**EXERCISE PROMPT**.
Write out the data exactly from its first line onward, ending with the line in which "### Features" appears.

● ● ● ●

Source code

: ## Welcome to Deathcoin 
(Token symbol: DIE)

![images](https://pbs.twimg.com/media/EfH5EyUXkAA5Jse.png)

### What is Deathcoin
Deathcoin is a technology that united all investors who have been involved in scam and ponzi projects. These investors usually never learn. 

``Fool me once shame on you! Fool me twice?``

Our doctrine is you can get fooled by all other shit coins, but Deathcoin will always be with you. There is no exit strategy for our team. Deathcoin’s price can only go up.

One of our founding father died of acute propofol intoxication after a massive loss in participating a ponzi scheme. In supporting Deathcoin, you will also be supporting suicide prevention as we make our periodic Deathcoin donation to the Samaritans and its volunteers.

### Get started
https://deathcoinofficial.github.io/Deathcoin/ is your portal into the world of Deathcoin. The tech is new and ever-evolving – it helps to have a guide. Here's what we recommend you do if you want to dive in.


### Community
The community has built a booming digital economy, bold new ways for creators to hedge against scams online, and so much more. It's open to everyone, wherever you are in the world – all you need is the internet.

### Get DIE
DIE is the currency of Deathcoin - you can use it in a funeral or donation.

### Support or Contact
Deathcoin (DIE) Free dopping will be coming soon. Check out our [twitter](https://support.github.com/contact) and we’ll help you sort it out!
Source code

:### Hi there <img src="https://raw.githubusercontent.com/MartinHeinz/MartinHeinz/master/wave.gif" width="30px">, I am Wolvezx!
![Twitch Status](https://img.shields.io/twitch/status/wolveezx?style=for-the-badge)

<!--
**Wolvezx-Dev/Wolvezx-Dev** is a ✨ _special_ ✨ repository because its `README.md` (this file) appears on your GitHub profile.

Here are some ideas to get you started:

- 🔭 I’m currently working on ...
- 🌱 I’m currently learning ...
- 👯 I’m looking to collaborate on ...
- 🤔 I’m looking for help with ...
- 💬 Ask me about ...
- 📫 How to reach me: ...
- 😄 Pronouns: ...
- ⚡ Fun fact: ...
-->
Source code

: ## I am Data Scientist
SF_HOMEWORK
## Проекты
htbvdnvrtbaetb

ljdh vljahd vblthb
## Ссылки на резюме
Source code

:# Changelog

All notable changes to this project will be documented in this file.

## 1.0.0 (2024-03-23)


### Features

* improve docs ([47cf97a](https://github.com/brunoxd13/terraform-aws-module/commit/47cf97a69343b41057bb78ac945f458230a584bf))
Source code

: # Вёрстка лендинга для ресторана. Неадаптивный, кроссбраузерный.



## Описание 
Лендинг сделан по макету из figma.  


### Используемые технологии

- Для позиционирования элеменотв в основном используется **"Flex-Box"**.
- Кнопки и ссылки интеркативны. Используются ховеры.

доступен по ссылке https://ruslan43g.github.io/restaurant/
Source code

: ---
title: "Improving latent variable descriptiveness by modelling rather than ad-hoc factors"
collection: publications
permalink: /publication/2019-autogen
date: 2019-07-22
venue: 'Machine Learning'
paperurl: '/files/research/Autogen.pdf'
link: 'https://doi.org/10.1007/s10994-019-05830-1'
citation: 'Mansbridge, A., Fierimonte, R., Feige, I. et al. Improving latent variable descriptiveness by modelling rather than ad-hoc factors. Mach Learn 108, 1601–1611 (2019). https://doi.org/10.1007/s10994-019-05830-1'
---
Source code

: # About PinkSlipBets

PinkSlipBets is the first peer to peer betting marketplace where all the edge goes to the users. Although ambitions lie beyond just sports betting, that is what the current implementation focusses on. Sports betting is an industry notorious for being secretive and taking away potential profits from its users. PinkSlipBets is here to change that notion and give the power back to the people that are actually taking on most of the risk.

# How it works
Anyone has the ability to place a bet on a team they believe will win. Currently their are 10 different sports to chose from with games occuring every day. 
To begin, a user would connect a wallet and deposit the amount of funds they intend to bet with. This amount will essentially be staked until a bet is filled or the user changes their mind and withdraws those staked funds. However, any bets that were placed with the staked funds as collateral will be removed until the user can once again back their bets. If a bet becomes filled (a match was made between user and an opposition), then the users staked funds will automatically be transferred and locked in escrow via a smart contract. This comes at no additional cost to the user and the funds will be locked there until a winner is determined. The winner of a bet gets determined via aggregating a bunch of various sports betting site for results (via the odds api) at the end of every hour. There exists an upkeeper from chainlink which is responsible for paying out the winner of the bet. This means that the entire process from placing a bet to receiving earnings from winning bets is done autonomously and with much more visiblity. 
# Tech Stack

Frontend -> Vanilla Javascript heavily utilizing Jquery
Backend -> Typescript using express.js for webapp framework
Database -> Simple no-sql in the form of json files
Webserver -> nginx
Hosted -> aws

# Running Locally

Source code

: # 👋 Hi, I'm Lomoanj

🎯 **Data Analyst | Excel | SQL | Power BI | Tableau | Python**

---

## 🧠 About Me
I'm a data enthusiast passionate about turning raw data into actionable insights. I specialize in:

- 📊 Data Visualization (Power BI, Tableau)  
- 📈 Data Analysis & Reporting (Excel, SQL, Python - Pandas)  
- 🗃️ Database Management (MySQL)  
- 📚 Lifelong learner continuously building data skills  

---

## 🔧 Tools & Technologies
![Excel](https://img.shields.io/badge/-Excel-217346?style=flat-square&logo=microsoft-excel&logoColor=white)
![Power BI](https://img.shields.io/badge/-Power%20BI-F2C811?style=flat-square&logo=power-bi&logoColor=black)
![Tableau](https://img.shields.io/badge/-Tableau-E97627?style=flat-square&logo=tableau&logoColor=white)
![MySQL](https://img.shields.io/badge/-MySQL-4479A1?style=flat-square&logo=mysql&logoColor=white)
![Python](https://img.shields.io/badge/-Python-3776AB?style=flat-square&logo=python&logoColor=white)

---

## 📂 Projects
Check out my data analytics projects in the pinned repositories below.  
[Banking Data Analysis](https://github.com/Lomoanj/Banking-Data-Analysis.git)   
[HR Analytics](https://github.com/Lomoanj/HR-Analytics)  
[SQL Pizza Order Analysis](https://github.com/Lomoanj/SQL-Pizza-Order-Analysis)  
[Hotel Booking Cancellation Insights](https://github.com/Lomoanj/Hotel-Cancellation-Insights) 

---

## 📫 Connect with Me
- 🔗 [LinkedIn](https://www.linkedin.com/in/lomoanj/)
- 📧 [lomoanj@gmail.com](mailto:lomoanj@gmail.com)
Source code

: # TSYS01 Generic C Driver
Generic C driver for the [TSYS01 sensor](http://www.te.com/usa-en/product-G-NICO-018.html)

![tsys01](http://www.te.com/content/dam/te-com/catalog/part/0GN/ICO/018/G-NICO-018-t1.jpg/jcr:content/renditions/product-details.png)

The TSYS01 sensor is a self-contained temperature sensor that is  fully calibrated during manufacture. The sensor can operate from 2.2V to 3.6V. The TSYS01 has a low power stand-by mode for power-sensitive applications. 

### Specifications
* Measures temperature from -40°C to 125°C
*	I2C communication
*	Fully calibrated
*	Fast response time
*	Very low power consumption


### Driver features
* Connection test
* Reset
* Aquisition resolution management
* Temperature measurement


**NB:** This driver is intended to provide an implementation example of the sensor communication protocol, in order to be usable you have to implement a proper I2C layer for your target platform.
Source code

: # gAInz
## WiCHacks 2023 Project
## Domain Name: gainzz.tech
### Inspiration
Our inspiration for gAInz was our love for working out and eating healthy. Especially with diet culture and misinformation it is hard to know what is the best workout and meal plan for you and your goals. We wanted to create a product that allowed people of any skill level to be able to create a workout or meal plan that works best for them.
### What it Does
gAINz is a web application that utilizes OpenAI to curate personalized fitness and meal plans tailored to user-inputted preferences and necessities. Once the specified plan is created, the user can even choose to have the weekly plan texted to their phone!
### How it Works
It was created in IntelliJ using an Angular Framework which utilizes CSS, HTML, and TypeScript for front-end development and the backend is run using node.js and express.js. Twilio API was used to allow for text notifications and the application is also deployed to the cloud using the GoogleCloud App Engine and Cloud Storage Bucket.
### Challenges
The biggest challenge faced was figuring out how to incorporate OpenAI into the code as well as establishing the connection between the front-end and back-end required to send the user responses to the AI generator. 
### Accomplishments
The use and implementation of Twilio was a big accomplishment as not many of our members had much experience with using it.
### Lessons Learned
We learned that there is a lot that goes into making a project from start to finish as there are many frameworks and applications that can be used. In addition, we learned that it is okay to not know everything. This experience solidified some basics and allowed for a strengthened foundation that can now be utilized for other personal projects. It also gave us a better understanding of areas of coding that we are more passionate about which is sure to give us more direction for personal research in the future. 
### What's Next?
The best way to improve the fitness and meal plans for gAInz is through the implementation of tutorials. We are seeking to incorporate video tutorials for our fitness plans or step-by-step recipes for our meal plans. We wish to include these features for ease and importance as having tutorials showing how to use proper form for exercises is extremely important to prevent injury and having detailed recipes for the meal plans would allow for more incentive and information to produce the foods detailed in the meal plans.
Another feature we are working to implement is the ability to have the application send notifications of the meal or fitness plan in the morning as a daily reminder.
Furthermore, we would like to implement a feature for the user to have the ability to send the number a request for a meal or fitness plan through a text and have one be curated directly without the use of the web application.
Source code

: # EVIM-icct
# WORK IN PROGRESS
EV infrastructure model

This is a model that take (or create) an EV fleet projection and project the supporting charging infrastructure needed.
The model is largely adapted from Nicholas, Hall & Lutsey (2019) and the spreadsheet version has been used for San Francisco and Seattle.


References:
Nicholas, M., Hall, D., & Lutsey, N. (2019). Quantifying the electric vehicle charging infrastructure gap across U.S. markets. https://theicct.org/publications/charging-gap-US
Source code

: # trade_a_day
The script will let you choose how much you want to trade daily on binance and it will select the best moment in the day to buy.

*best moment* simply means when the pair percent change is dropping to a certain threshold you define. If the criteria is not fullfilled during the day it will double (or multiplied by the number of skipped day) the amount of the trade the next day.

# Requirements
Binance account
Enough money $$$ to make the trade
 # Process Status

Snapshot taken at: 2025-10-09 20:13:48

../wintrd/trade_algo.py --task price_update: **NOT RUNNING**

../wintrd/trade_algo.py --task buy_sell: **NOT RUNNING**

● ● ● ●

**ANSWER BOX**.
Source code

: ## Welcome to Deathcoin 
(Token symbol: DIE)

![images](https://pbs.twimg.com/media/EfH5EyUXkAA5Jse.png)

### What is Deathcoin
Deathcoin is a technology that united all investors who have been involved in scam and ponzi projects. These investors usually never learn. 

``Fool me once shame on you! Fool me twice?``

Our doctrine is you can get fooled by all other shit coins, but Deathcoin will always be with you. There is no exit strategy for our team. Deathcoin’s price can only go up.

One of our founding father died of acute propofol intoxication after a massive loss in participating a ponzi scheme. In supporting Deathcoin, you will also be supporting suicide prevention as we make our periodic Deathcoin donation to the Samaritans and its volunteers.

### Get started
https://deathcoinofficial.github.io/Deathcoin/ is your portal into the world of Deathcoin. The tech is new and ever-evolving – it helps to have a guide. Here's what we recommend you do if you want to dive in.


### Community
The community has built a booming digital economy, bold new ways for creators to hedge against scams online, and so much more. It's open to everyone, wherever you are in the world – all you need is the internet.

### Get DIE
DIE is the currency of Deathcoin - you can use it in a funeral or donation.

### Support or Contact
Deathcoin (DIE) Free dopping will be coming soon. Check out our [twitter](https://support.github.com/contact) and we’ll help you sort it out!
Source code

:### Hi there <img src="https://raw.githubusercontent.com/MartinHeinz/MartinHeinz/master/wave.gif" width="30px">, I am Wolvezx!
![Twitch Status](https://img.shields.io/twitch/status/wolveezx?style=for-the-badge)

<!--
**Wolvezx-Dev/Wolvezx-Dev** is a ✨ _special_ ✨ repository because its `README.md` (this file) appears on your GitHub profile.

Here are some ideas to get you started:

- 🔭 I’m currently working on ...
- 🌱 I’m currently learning ...
- 👯 I’m looking to collaborate on ...
- 🤔 I’m looking for help with ...
- 💬 Ask me about ...
- 📫 How to reach me: ...
- 😄 Pronouns: ...
- ⚡ Fun fact: ...
-->
Source code

: ## I am Data Scientist
SF_HOMEWORK
## Проекты
htbvdnvrtbaetb

ljdh vljahd vblthb
## Ссылки на резюме
Source code

:# Changelog

All notable changes to this project will be documented in this file.

## 1.0.0 (2024-03-23)


### Features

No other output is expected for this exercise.